Closed corneliusroemer closed 2 years ago
It looks like @huddlej added that logic, maybe you could explain. https://github.com/nextstrain/augur/commit/2df3483dc9797d547d70263fda5f73eb4a2399bc
The change could be as simple as removing -nt
from the list of conflicting arguments.
Alternatively, we could change how --nthreads auto
passed to augur tree is understood: passing -nt AUTO
to IQtree rather than -nt NUM_OF_CORES
. I can't see how this would make things worse for IQtree as using more threads than useful can slow IQtree down.
Hey @corneliusroemer, you may be interested in some of the earlier PRs where we discussed the implementation of "auto" CPU allocation for tree building including when @tsibley originally added the --nthreads auto
option and a more recent bug fix where we fallback to IQ-TREE's own auto option when there are more CPUs requested than sequences. You can see in the first PR listed how the goal of the "auto" interface was to provide a standard implementation across augur's multi-threaded tools (align and tree for now).
The commit of mine that you reference in this issue prevents users from trying to override arguments in the tree builder when we already provide an interface through augur tree to set those arguments. Since we already have a --nthreads
interface, we should make this interface behave the way we want. For example, if we allow overriding threads in tree-builder arguments, we could produce ambiguous commands like:
# How many threads do we use when we run this command?
augur tree --nthreads 2 --tree-builder-args "-nt auto"

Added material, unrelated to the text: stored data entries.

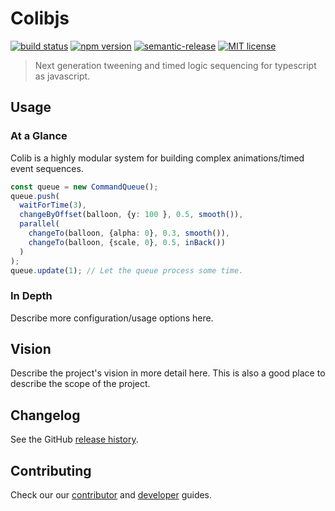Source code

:# Colibjs

[![build status](https://cloud.drone.io/api/badges/twobulls/colib/status.svg)](https://cloud.drone.io/twobulls/colib)
[![npm version](https://badge.fury.io/js/colib.svg)](https://badge.fury.io/js/colib)
[![semantic-release](https://img.shields.io/badge/%20%20%F0%9F%93%A6%F0%9F%9A%80-semantic--release-e10079.svg)](https://github.com/semantic-release/semantic-release)
[![MIT license](https://img.shields.io/badge/License-Apache%202.0-blue.svg)](LICENSE.md)

> Next generation tweening and timed logic sequencing for typescript as javascript.

## Usage

### At a Glance

Colib is a highly modular system for building complex animations/timed event sequences.

```typescript
const queue = new CommandQueue();
queue.push(
  waitForTime(3),
  changeByOffset(balloon, {y: 100 }, 0.5, smooth()),
  parallel(
    changeTo(balloon, {alpha: 0}, 0.3, smooth()),
    changeTo(balloon, {scale, 0}, 0.5, inBack())
  )
);
queue.update(1); // Let the queue process some time.
```

### In Depth

Describe more configuration/usage options here.

## Vision

Describe the project's vision in more detail here. This is also a good place to describe the scope of the project.

## Changelog

See the GitHub [release history](https://github.com/twobulls/your-lib/releases).

## Contributing

Check our our [contributor](CONTRIBUTING.md) and [developer](DEVELOPER.md) guides.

If we want to support tool-specific interpretation of --nthreads auto
(which totally makes sense for IQ-TREE), we would need to update the argparse type for that argument to use a modified version of nthreads_value
that supports tree-builder-specific logic and lives in tree.py
. As it is currently implemented, augur tree
never knows the user provided "auto" as an argument, since the argparse logic converts that string to an integer during argument parsing.
Thanks for the background @huddlej
I'm conflicted over the recent commit that prevents users from setting certain options through augur tree. I get that it helps prevent confusion for users, but it comes at a definite cost of not allowing certain important IQtree options to be set. This feels like a bug to me.
Instead of erroring, we could warn instead - that would feel more appropriate.
Or if that's not enough, we could add a flag that allows this kind of override to be allowed.
Do you think it's feasible to rewrite how --nthreads
is used? We could make it work by changing the default value, too.
With IQtree's auto option it is simply not possible to say how many threads are used. And using all can be harmful.
We may want to make --nthreads
set -ntmax
as opposed to -nt
. That could solve all our problems.
http://www.iqtree.org/doc/Tutorial
For me this is less of a question whether we should address it but how to address it since the current implementation can cost a lot of extra compute time for no good reason.
The more I think about it, what I suggested above seems like the obvious solution:
--nthreads
as writing -ntmax
, the max number of threads to use and map this 1:1, throwing the override error as previously but for -ntmax
instead of -nt
-nt
to AUTO, but let users override if they want to.This would be a tiny change that comes without any disadvantages - as far as I can tell.
See IQtree docs:
http://www.iqtree.org/doc/Frequently-Asked-Questions#what-is-the-good-number-of-cpu-cores-to-use
I just commented on the PR above, which I think is a great solution. Regarding:
I get that it helps prevent confusion for users, but it comes at a definite cost of not allowing certain important IQtree options to be set. This feels like a bug to me.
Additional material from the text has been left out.